Los discípulos de Jesús tuvieron la tentación de despedir a la multitud hambrienta para que se fueran a comprar pan a los pueblos cercanos. Pero Jesús les pidió que ellos le dieran de comer a la multitud necesitada y hambrienta.
Los discípulos de Cristo y todo ciudadano que desee vivir para construir la justicia social y la paz deben actuar activa y compasivamente con los demás. No hay otra vía segura para iniciar la verdadera transformación y alcanzar el desarrollo integral para cada mexicano y veracruzano.
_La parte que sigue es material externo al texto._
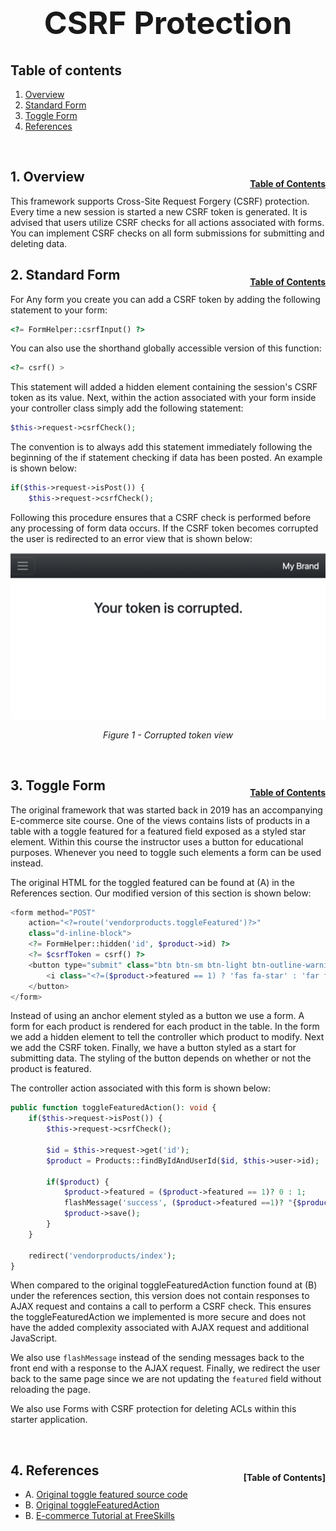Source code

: <h1 style="font-size: 50px; text-align: center;">CSRF Protection</h1>

## Table of contents
1. [Overview](#overview)
2. [Standard Form](#standard-form)
3. [Toggle Form](#toggle-form)
4. [References](#references)

<br>

## 1. Overview <a id="overview"></a><span style="float: right; font-size: 14px; padding-top: 15px;">[Table of Contents](#table-of-contents)</span>
This framework supports Cross-Site Request Forgery (CSRF) protection.  Every time a new session is started a new CSRF token is generated.  It is advised that users utilize CSRF checks for all actions associated with forms.  You can implement CSRF checks on all form submissions for submitting and deleting data.
<br>

## 2. Standard Form <a id="standard-form"></a><span style="float: right; font-size: 14px; padding-top: 15px;">[Table of Contents](#table-of-contents)</span>
For Any form you create you can add a CSRF token by adding the following statement to your form:

```php
<?= FormHelper::csrfInput() ?>
```

You can also use the shorthand globally accessible version of this function:
```php
<?= csrf() >
```

This statement will added a hidden element containing the session's CSRF token as its value.  Next, within the action associated with your form inside your controller class simply add the following statement:

```php
$this->request->csrfCheck();
```

The convention is to always add this statement immediately following the beginning of the if statement checking if data has been posted.  An example is shown below:

```php
if($this->request->isPost()) {
    $this->request->csrfCheck();
```

Following this procedure ensures that a CSRF check is performed before any processing of form data occurs.  If the CSRF token becomes corrupted the user is redirected to an error view that is shown below:

<div style="text-align: center;">
  <img src="assets/corrupted_token.png" alt="Corrupted token view">
  <p style="font-style: italic;">Figure 1 - Corrupted token view</p>
</div>
<br>

## 3. Toggle Form <a id="toggle-form"></a><span style="float: right; font-size: 14px; padding-top: 15px;">[Table of Contents](#table-of-contents)</span>
The original framework that was started back in 2019 has an accompanying E-commerce site course.  One of the views contains lists of products in a table with a toggle featured for a featured field exposed as a styled star element.  Within this course the instructor uses a button for educational purposes. Whenever you need to toggle such elements a form can be used instead.

The original HTML for the toggled featured can be found at (A) in the References section.  Our modified version of this section is shown below:

```php
<form method="POST" 
    action="<?=route('vendorproducts.toggleFeatured')?>" 
    class="d-inline-block">
    <?= FormHelper::hidden('id', $product->id) ?>
    <?= $csrfToken = csrf() ?>
    <button type="submit" class="btn btn-sm btn-light btn-outline-warning" title="Toggle Featured">
        <i class="<?=($product->featured == 1) ? 'fas fa-star' : 'far fa-star'?>"></i>
    </button>
</form>
```

Instead of using an anchor element styled as a button we use a form.  A form for each product is rendered for each product in the table.  In the form we add a hidden element to tell the controller which product to modify.  Next we add the CSRF token.  Finally, we have a button styled as a start for submitting data.  The styling of the button depends on whether or not the product is featured.  

The controller action associated with this form is shown below:
```php
public function toggleFeaturedAction(): void {
    if($this->request->isPost()) {
        $this->request->csrfCheck();

        $id = $this->request->get('id');
        $product = Products::findByIdAndUserId($id, $this->user->id);

        if($product) {
            $product->featured = ($product->featured == 1)? 0 : 1;
            flashMessage('success', ($product->featured ==1)? "{$product->name} is now featured." : "{$product->name} is no longer featured.");
            $product->save();
        }
    }

    redirect('vendorproducts/index');
}
```

When compared to the original toggleFeaturedAction function found at (B) under the references section, this version does not contain responses to AJAX request and contains a call to perform a CSRF check.  This ensures the toggleFeaturedAction we implemented is more secure and does not have the added complexity associated with AJAX request and additional JavaScript.

We also use `flashMessage` instead of the sending messages back to the front end with a response to the AJAX request.  Finally, we redirect the user back to the same page since we are not updating the `featured` field without reloading the page.

We also use Forms with CSRF protection for deleting ACLs within this starter application.

<br>

## 4. References <a id="references"></a><span style="float: right; font-size: 14px; padding-top: 15px;">[Table of Contents]
* A. [Original toggle featured source code](https://bitbucket.org/parhamcurtis/live-ecommerce-youtube-course/src/master/app/views/adminproducts/index.php)
* B. [Original toggleFeaturedAction](https://bitbucket.org/parhamcurtis/live-ecommerce-youtube-course/src/master/app/controllers/AdminproductsController.php)
* B. [E-commerce Tutorial at FreeSkills](https://www.youtube.com/playlist?list=PLFPkAJFH7I0lVlYzLN-d26fscWAk30-2n)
Hoy necesitamos ser ciudadanos corresponsables en todo México y Veracruz, para que ayudemos con las responsabilidades cotidianas y sacar al país adelante ante la pobreza, marginación y corrupción.
Pensar sin actuar compasivamente lleva al discurso vacío tan presente en muchas estructuras sociales de México y actuar sin pensar compasivamente conduce inevitablemente a la exclusión de muchos ciudadanos y al aumento de la brecha entre ricos y pobres.